“Don’t it always seem to go that you don’t know what you’ve got til it’s gone.”
That line from Joni Mitchell’s 1970 song “Big Yellow Taxi” referred to the environment:
“They paved paradise and put up a parking lot…They took all the trees and put ‘em in a museum..”
But today, I’m singing it in regards to our teachers.
Today is National Teacher Appreciation Day.
With COVID-19 closing schools we’re missing our teachers and recognizing how important they are to our lives, our families, our communities, our country.

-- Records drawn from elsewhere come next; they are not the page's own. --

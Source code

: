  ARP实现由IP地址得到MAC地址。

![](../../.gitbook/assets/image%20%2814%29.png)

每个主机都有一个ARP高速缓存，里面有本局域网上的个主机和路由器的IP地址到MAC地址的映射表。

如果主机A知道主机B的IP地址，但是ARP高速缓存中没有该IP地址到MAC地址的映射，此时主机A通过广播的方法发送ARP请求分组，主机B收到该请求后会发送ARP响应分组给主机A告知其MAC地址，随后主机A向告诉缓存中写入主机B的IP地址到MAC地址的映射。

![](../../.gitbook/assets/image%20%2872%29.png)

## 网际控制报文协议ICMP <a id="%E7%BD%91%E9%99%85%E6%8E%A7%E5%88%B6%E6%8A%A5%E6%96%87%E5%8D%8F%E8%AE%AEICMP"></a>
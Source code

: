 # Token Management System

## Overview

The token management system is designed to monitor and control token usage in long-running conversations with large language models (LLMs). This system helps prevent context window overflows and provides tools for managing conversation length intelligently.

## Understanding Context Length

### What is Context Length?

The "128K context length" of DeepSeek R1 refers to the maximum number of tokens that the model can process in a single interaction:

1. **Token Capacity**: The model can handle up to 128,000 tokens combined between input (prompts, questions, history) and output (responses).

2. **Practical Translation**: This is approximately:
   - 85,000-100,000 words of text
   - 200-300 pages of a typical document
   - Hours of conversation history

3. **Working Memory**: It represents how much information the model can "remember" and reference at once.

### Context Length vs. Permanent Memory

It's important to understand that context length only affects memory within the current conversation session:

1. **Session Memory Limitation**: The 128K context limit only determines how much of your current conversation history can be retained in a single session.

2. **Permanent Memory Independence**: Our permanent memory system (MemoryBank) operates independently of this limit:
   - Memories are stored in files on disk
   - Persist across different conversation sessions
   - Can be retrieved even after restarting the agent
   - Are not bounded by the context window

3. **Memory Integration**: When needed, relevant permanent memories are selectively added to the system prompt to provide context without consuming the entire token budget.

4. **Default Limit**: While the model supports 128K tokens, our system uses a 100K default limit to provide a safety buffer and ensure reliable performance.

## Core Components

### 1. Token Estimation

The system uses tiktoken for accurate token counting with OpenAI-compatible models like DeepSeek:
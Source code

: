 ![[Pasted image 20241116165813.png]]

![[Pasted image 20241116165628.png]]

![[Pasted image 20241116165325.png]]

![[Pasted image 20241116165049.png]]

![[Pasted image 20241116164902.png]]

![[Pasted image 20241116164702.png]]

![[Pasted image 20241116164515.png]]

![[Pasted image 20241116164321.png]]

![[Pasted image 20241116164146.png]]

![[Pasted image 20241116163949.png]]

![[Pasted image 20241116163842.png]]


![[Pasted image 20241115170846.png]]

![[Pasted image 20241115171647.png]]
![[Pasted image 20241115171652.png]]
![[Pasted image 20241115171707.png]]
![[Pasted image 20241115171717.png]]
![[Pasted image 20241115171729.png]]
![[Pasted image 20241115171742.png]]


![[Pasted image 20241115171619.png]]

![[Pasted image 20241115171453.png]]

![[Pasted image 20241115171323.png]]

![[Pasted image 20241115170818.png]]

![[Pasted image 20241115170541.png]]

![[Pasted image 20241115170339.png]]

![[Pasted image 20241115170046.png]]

Teachers. Thank you! We have taken you for granted. We want you back.
You have been:
We put athletes on Wheaties box. Why? Are athletes really our heroes? We’ve got some upside down values in the USA. Guys who dribble a ball down a court can make $20 million a year. Teachers stand in a classroom and shape our children and, consequently, shape our future, bring home an average of $50 grand.
That’s just not right.
Lee Iacocca, the guy who brought us the Ford Mustang and Ford Pinto (You can’t win them all), and revived a Chrysler Corporation that was ready to be buried, made this observation: ““In a completely rational society, the best of us would be teachers and the rest of us would have to settle for something less.”
People are saying that we will create, post-COVID-19, a new normal. How about making paying and appreciating teachers, as the heroes they are, being part of that new normal?
Here are some heroes that shaped me:
Mrs. Summers, 3rd Grade Teacher at Kinyon Elementary School in Poplar Bluff, MO. Thank you for enhancing my love of books when you took the last 15 minutes of each class to read to us, Mark Twain’s, “Tom Sawyer.”
Mrs. Langford, 5th Grade Teacher at Eastmoreland Elementary School in Joplin, MO. Thank you for giving me a note at the end of the year in which you called me “a boy with promise.”
Dr. Gerald Cowen, Greek and New Testament Professor at Southwest Baptist College in Bolivar, MO for opening my eyes to the cultural and historical context of Scripture.
Dr. William Tolar, Dean of Theology at Southwestern Baptist Theological Seminary for not telling me what to think but teaching me how to think. I’m still learning.
Robert Frost wrote, “I am not a teacher, but an awakener.”
I think a good teacher is an awakener.
I’ve had good teachers.
I’m still learning. I’m still waking up.